§ **Problem to work on**
Transcribe only the lines of the listing below from the one holding "- House number" through the one holding "### Services", inclusive, without any change.

§ **Supplied records**
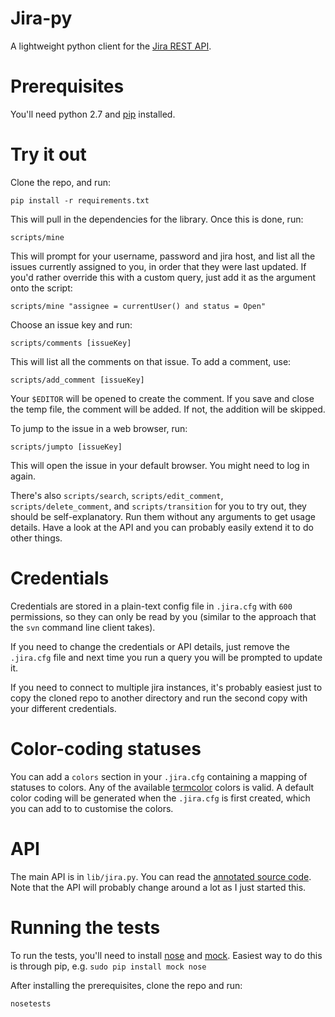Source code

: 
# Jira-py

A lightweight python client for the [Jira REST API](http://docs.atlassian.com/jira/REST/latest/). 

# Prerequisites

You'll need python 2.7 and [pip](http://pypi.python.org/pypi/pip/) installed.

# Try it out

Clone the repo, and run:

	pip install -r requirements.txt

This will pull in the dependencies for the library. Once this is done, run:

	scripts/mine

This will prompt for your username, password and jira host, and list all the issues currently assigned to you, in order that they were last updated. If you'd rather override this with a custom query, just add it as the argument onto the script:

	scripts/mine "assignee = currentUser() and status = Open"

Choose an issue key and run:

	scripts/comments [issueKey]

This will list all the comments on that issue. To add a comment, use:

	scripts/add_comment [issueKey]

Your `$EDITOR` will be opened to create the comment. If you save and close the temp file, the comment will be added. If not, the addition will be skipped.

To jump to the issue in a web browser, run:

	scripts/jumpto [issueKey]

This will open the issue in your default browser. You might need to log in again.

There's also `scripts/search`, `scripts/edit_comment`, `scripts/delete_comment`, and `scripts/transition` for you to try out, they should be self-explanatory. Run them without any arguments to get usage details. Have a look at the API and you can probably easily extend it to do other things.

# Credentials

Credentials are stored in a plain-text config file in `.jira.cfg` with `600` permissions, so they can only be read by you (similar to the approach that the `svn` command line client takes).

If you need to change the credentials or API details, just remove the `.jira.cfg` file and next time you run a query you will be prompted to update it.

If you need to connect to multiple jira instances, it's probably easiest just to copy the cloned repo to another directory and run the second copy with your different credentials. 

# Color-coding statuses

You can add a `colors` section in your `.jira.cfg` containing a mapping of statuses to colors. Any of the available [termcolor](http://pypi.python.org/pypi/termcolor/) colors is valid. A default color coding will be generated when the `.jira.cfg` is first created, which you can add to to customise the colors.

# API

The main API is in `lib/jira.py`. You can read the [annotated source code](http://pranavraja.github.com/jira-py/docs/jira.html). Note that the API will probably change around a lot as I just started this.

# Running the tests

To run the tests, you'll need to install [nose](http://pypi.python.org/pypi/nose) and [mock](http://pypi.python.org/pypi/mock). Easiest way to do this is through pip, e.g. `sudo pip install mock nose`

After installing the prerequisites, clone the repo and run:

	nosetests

---

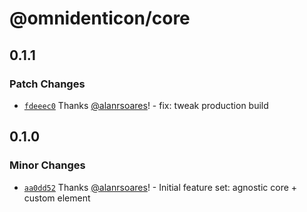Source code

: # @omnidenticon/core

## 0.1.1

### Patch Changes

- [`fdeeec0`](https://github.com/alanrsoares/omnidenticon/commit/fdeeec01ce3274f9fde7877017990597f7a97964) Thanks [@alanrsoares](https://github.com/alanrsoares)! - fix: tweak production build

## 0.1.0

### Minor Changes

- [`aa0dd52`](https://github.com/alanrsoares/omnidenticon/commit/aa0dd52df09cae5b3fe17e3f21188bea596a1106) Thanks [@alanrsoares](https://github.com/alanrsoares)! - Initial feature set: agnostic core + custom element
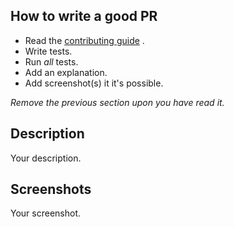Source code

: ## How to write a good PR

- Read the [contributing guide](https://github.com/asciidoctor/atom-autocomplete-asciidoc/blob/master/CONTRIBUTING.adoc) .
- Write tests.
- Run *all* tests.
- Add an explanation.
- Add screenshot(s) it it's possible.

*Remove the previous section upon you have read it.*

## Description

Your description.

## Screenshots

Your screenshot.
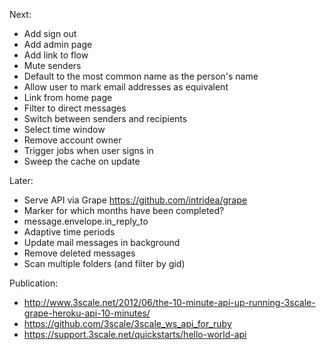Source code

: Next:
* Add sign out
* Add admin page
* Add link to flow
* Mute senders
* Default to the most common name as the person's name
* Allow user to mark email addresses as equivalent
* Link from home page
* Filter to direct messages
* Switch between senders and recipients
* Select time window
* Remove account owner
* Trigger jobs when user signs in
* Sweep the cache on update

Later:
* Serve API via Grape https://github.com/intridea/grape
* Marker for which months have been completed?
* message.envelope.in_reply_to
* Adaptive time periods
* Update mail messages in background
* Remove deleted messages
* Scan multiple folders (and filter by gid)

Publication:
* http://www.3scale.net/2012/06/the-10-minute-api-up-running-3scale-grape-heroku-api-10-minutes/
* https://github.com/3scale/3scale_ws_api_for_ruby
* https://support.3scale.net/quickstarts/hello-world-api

* * *

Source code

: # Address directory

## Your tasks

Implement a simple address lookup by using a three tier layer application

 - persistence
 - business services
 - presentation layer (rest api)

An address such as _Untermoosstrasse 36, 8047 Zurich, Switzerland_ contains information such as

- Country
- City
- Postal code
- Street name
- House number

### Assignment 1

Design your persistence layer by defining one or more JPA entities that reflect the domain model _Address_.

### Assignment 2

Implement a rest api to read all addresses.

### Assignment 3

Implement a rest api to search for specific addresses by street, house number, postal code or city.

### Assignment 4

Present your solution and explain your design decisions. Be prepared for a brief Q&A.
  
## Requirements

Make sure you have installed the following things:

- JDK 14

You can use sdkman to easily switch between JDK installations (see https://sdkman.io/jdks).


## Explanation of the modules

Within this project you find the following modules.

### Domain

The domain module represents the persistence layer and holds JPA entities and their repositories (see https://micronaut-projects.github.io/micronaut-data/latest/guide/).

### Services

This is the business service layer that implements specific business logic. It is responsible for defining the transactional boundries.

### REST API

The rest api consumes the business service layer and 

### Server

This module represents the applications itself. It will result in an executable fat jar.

§ **Response below**
- House number

### Assignment 1

Design your persistence layer by defining one or more JPA entities that reflect the domain model _Address_.

### Assignment 2

Implement a rest api to read all addresses.

### Assignment 3

Implement a rest api to search for specific addresses by street, house number, postal code or city.

### Assignment 4

Present your solution and explain your design decisions. Be prepared for a brief Q&A.
  
## Requirements

Make sure you have installed the following things:

- JDK 14

You can use sdkman to easily switch between JDK installations (see https://sdkman.io/jdks).


## Explanation of the modules

Within this project you find the following modules.

### Domain

The domain module represents the persistence layer and holds JPA entities and their repositories (see https://micronaut-projects.github.io/micronaut-data/latest/guide/).

### Services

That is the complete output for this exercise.